» Assigned task
Nothing but the pictures should be left out when you copy the records exactly.

[Start of section]

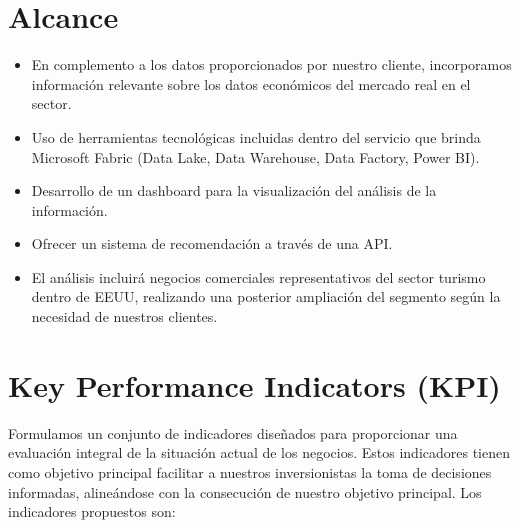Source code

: \documentclass[12pt]{article}
\begin{document}
\section{Alcance}

\begin{itemize}
    \item En complemento a los datos proporcionados por nuestro cliente, incorporamos información relevante sobre los datos económicos del mercado real en el sector.
    \item Uso de herramientas tecnológicas incluidas dentro del servicio que brinda Microsoft Fabric (Data Lake, Data Warehouse, Data Factory, Power BI).
    \item Desarrollo de un dashboard para la visualización del análisis de la información.
    \item Ofrecer un sistema de recomendación a través de una API.
    \item El análisis incluirá negocios comerciales representativos del sector turismo dentro de EEUU, realizando una posterior ampliación del segmento según la necesidad de nuestros clientes.
\end{itemize}

\section{Key Performance Indicators (KPI)}

Formulamos un conjunto de indicadores diseñados para proporcionar una evaluación integral de la situación actual de los negocios. Estos indicadores tienen como objetivo principal facilitar a nuestros inversionistas la toma de decisiones informadas, alineándose con la consecución de nuestro objetivo principal. Los indicadores propuestos son:
\end{document}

[End of section]

» Response to this task
Source code

: \documentclass[12pt]{article}
\begin{document}
\section{Alcance}

\begin{itemize}
    \item En complemento a los datos proporcionados por nuestro cliente, incorporamos información relevante sobre los datos económicos del mercado real en el sector.
    \item Uso de herramientas tecnológicas incluidas dentro del servicio que brinda Microsoft Fabric (Data Lake, Data Warehouse, Data Factory, Power BI).
    \item Desarrollo de un dashboard para la visualización del análisis de la información.
    \item Ofrecer un sistema de recomendación a través de una API.
    \item El análisis incluirá negocios comerciales representativos del sector turismo dentro de EEUU, realizando una posterior ampliación del segmento según la necesidad de nuestros clientes.
\end{itemize}

\section{Key Performance Indicators (KPI)}

Formulamos un conjunto de indicadores diseñados para proporcionar una evaluación integral de la situación actual de los negocios. Estos indicadores tienen como objetivo principal facilitar a nuestros inversionistas la toma de decisiones informadas, alineándose con la consecución de nuestro objetivo principal. Los indicadores propuestos son:
\end{document}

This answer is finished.